[TASK DIRECTIONS]: Print out the entries below with no edits.

=-=-=-=-=

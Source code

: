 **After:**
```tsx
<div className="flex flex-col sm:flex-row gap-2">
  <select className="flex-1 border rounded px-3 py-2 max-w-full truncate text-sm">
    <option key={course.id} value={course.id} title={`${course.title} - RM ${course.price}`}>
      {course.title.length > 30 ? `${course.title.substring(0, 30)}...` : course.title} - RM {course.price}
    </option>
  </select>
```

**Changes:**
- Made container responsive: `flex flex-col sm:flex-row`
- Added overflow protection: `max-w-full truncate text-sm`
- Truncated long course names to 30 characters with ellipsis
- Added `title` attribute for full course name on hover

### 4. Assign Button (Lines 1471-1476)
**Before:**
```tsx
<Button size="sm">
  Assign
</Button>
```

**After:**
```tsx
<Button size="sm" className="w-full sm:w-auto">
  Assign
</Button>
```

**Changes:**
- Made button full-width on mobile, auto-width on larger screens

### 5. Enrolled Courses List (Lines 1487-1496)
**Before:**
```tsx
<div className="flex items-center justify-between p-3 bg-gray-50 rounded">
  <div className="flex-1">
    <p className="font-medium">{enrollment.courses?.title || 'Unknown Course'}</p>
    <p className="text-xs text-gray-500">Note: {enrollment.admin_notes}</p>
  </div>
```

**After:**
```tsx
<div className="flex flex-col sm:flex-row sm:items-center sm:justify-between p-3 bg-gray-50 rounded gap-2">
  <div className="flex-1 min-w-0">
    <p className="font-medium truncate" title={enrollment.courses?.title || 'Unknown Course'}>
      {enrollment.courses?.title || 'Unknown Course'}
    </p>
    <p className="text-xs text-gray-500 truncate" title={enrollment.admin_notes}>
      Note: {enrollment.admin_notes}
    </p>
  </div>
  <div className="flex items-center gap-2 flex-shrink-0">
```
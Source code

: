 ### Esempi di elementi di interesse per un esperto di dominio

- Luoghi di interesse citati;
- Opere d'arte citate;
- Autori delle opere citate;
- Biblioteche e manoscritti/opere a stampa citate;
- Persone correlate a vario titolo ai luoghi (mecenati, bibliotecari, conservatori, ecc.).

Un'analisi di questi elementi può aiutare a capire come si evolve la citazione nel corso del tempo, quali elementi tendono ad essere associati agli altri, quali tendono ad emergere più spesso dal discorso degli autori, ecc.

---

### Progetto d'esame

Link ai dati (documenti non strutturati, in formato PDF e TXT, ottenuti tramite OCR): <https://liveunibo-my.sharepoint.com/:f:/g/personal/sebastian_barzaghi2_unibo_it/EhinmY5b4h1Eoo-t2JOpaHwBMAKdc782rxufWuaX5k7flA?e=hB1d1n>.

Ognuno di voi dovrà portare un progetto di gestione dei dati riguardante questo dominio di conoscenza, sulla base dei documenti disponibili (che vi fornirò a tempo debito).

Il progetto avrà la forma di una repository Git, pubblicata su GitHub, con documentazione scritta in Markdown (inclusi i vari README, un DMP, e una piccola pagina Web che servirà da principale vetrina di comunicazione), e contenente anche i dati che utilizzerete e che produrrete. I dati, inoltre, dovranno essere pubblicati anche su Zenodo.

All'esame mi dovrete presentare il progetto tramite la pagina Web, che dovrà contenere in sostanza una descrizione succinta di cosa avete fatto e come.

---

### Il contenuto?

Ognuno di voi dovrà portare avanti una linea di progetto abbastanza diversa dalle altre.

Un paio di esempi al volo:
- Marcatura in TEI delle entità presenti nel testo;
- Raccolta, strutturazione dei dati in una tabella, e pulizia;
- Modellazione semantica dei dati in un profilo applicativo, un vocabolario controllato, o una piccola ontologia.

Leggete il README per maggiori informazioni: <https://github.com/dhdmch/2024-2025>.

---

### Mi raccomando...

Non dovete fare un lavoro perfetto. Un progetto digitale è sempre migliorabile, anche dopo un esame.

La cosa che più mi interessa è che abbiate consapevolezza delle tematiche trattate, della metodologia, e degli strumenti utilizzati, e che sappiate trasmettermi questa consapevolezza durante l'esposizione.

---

=-=-=-=-=

[ANSWER SECTION]:
Source code

: **After:**
```tsx
<div className="flex flex-col sm:flex-row gap-2">
  <select className="flex-1 border rounded px-3 py-2 max-w-full truncate text-sm">
    <option key={course.id} value={course.id} title={`${course.title} - RM ${course.price}`}>
      {course.title.length > 30 ? `${course.title.substring(0, 30)}...` : course.title} - RM {course.price}
    </option>
  </select>
```

**Changes:**
- Made container responsive: `flex flex-col sm:flex-row`
- Added overflow protection: `max-w-full truncate text-sm`
- Truncated long course names to 30 characters with ellipsis
- Added `title` attribute for full course name on hover

### 4. Assign Button (Lines 1471-1476)
**Before:**
```tsx
<Button size="sm">
  Assign
</Button>
```

**After:**
```tsx
<Button size="sm" className="w-full sm:w-auto">
  Assign
</Button>
```

**Changes:**
- Made button full-width on mobile, auto-width on larger screens

### 5. Enrolled Courses List (Lines 1487-1496)
**Before:**
```tsx
<div className="flex items-center justify-between p-3 bg-gray-50 rounded">
  <div className="flex-1">
    <p className="font-medium">{enrollment.courses?.title || 'Unknown Course'}</p>
    <p className="text-xs text-gray-500">Note: {enrollment.admin_notes}</p>
  </div>
```

**After:**
```tsx
<div className="flex flex-col sm:flex-row sm:items-center sm:justify-between p-3 bg-gray-50 rounded gap-2">
  <div className="flex-1 min-w-0">
    <p className="font-medium truncate" title={enrollment.courses?.title || 'Unknown Course'}>
      {enrollment.courses?.title || 'Unknown Course'}
    </p>
    <p className="text-xs text-gray-500 truncate" title={enrollment.admin_notes}>
      Note: {enrollment.admin_notes}
    </p>
  </div>
  <div className="flex items-center gap-2 flex-shrink-0">
```
Source code

: ### Esempi di elementi di interesse per un esperto di dominio

- Luoghi di interesse citati;
- Opere d'arte citate;
- Autori delle opere citate;
- Biblioteche e manoscritti/opere a stampa citate;
- Persone correlate a vario titolo ai luoghi (mecenati, bibliotecari, conservatori, ecc.).

Un'analisi di questi elementi può aiutare a capire come si evolve la citazione nel corso del tempo, quali elementi tendono ad essere associati agli altri, quali tendono ad emergere più spesso dal discorso degli autori, ecc.

---

### Progetto d'esame

Link ai dati (documenti non strutturati, in formato PDF e TXT, ottenuti tramite OCR): <https://liveunibo-my.sharepoint.com/:f:/g/personal/sebastian_barzaghi2_unibo_it/EhinmY5b4h1Eoo-t2JOpaHwBMAKdc782rxufWuaX5k7flA?e=hB1d1n>.

Ognuno di voi dovrà portare un progetto di gestione dei dati riguardante questo dominio di conoscenza, sulla base dei documenti disponibili (che vi fornirò a tempo debito).

Il progetto avrà la forma di una repository Git, pubblicata su GitHub, con documentazione scritta in Markdown (inclusi i vari README, un DMP, e una piccola pagina Web che servirà da principale vetrina di comunicazione), e contenente anche i dati che utilizzerete e che produrrete. I dati, inoltre, dovranno essere pubblicati anche su Zenodo.

All'esame mi dovrete presentare il progetto tramite la pagina Web, che dovrà contenere in sostanza una descrizione succinta di cosa avete fatto e come.

---

### Il contenuto?

Ognuno di voi dovrà portare avanti una linea di progetto abbastanza diversa dalle altre.

Un paio di esempi al volo:
- Marcatura in TEI delle entità presenti nel testo;
- Raccolta, strutturazione dei dati in una tabella, e pulizia;
- Modellazione semantica dei dati in un profilo applicativo, un vocabolario controllato, o una piccola ontologia.

Leggete il README per maggiori informazioni: <https://github.com/dhdmch/2024-2025>.

---

### Mi raccomando...

Non dovete fare un lavoro perfetto. Un progetto digitale è sempre migliorabile, anche dopo un esame.

La cosa che più mi interessa è che abbiate consapevolezza delle tematiche trattate, della metodologia, e degli strumenti utilizzati, e che sappiate trasmettermi questa consapevolezza durante l'esposizione.

---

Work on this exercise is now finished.